| YOUR OBJECTIVE |
Search the records for the string "required", then copy each line that has it.

| RECORDS TO PROCESS |
========
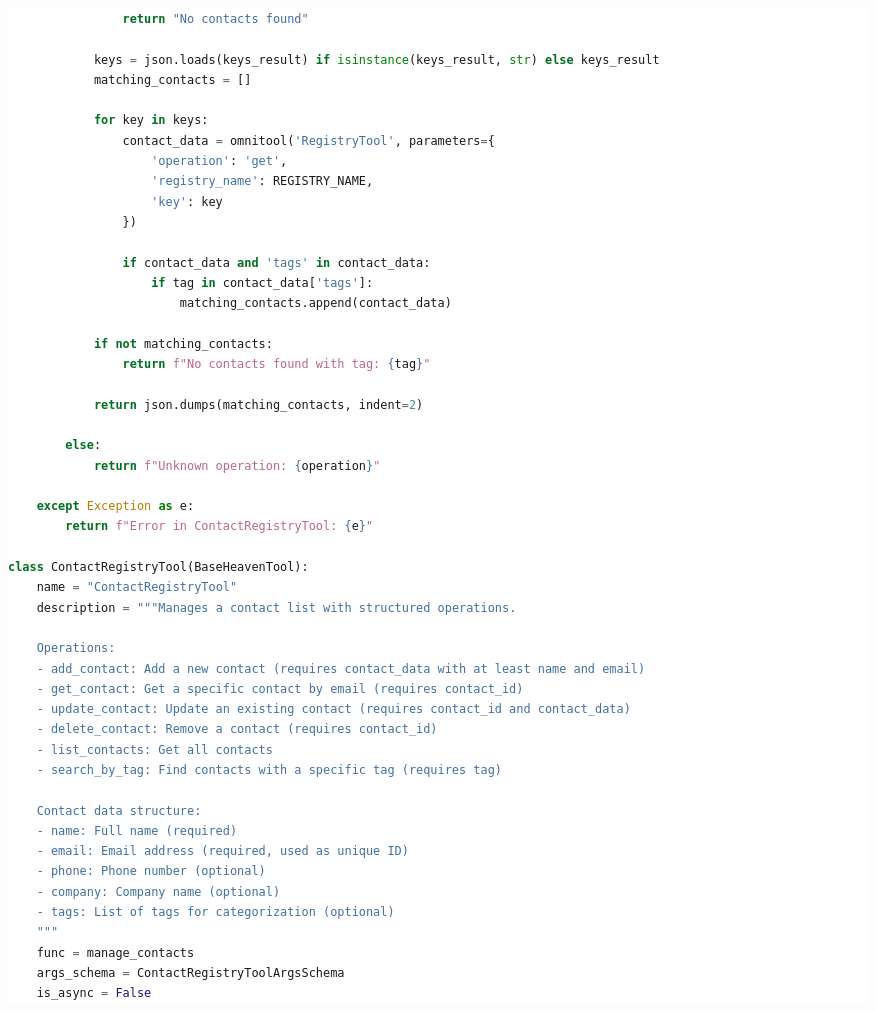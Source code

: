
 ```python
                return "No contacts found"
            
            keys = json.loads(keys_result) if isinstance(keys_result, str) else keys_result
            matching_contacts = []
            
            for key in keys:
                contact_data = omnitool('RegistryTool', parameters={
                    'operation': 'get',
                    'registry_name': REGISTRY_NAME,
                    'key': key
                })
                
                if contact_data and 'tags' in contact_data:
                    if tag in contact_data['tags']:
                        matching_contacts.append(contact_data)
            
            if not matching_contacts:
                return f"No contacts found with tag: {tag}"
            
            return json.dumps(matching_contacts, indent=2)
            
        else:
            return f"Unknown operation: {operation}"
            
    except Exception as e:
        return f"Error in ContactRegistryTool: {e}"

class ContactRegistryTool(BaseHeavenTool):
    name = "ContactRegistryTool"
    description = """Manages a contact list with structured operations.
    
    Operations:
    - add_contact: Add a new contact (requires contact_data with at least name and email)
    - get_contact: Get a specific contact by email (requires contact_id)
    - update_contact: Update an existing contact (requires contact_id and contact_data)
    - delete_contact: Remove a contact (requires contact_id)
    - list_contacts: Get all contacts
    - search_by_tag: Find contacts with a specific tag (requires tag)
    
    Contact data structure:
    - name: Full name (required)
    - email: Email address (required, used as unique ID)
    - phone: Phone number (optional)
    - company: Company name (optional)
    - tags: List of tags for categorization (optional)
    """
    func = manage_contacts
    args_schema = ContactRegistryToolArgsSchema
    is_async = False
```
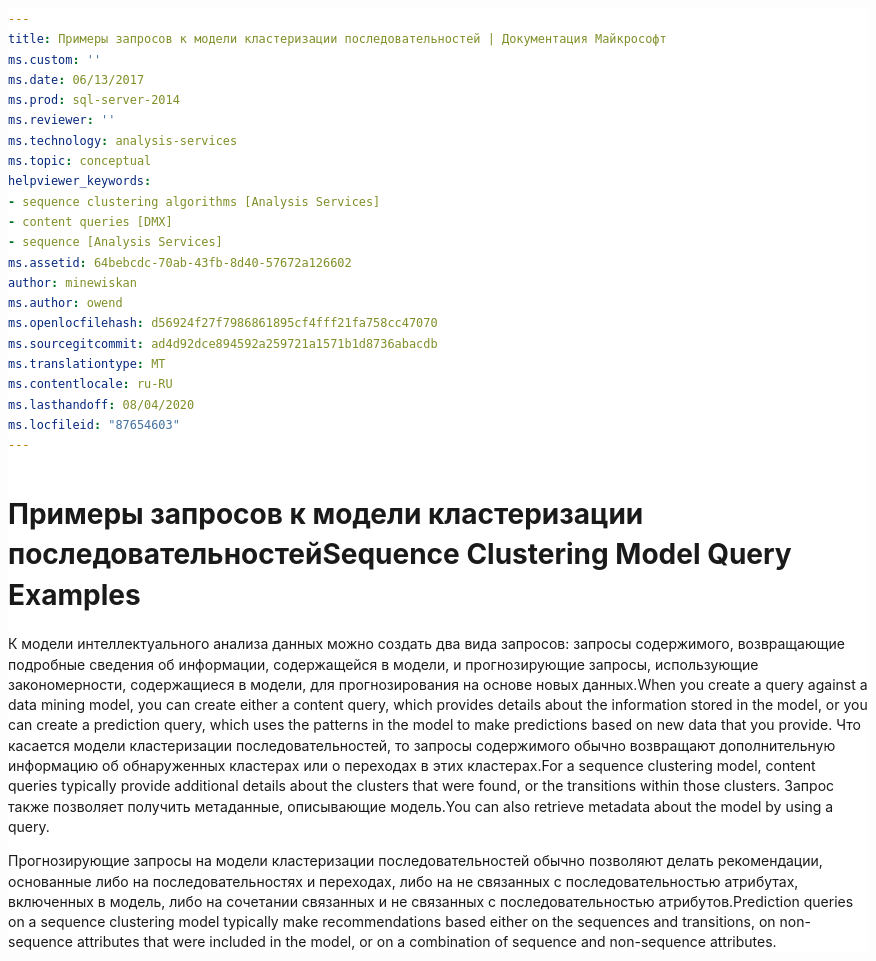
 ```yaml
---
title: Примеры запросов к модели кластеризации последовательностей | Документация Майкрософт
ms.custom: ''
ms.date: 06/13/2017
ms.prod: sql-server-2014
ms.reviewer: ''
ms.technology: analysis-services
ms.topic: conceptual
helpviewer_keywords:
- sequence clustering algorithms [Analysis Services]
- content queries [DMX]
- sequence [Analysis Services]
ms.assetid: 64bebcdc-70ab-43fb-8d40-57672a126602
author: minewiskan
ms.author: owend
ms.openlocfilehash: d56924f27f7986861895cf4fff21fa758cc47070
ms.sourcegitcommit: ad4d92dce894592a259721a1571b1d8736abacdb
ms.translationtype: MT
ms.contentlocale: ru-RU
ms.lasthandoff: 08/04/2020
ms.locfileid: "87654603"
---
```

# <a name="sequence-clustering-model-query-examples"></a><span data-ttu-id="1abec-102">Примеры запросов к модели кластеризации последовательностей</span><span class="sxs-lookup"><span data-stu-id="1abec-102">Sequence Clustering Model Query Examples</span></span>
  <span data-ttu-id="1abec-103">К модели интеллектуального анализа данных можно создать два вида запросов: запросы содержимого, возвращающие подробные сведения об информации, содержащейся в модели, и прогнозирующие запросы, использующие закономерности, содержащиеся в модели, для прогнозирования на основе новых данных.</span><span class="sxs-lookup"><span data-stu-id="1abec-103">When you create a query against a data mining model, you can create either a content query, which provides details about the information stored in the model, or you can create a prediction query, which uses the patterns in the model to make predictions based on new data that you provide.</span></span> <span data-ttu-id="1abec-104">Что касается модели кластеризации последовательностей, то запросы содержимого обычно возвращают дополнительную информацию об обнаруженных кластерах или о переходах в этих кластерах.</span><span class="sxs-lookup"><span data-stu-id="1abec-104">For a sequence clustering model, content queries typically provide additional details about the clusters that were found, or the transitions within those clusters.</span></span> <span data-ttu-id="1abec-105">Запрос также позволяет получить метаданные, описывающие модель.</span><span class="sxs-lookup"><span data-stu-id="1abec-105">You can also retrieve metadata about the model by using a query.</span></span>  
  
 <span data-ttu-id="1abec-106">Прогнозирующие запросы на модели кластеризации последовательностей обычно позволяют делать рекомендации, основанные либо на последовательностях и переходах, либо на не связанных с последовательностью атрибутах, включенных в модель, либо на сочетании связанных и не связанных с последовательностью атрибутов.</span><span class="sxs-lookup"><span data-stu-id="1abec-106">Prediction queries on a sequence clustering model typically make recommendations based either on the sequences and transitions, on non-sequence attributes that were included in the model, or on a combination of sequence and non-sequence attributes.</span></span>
========
| OUTPUT OF THE TASK |
    - name: Full name (required)
    - email: Email address (required, used as unique ID)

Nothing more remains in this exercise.